**Work instructions:**
Please write out the listing exactly, leaving each picture out.

Records shown: Begin

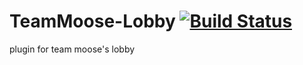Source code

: TeamMoose-Lobby [![Build Status](https://travis-ci.org/Team-Moose/TeamMoose-Lobby.svg)](https://travis-ci.org/Team-Moose/TeamMoose-Lobby)
===============

plugin for team moose's lobby
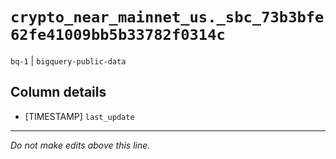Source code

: # `crypto_near_mainnet_us._sbc_73b3bfe62fe41009bb5b33782f0314c`
`bq-1` | `bigquery-public-data`

## Column details
* [TIMESTAMP] `last_update`

-------------------------------------------------------------------------------
*Do not make edits above this line.*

Records shown: End

**Your solution:**
Source code

: TeamMoose-Lobby [![Build Status](https://travis-ci.org/Team-Moose/TeamMoose-Lobby.svg)](https://travis-ci.org/Team-Moose/TeamMoose-Lobby)
===============

plugin for team moose's lobby
Source code

: # `crypto_near_mainnet_us._sbc_73b3bfe62fe41009bb5b33782f0314c`
`bq-1` | `bigquery-public-data`

## Column details
* [TIMESTAMP] `last_update`

-------------------------------------------------------------------------------
*Do not make edits above this line.*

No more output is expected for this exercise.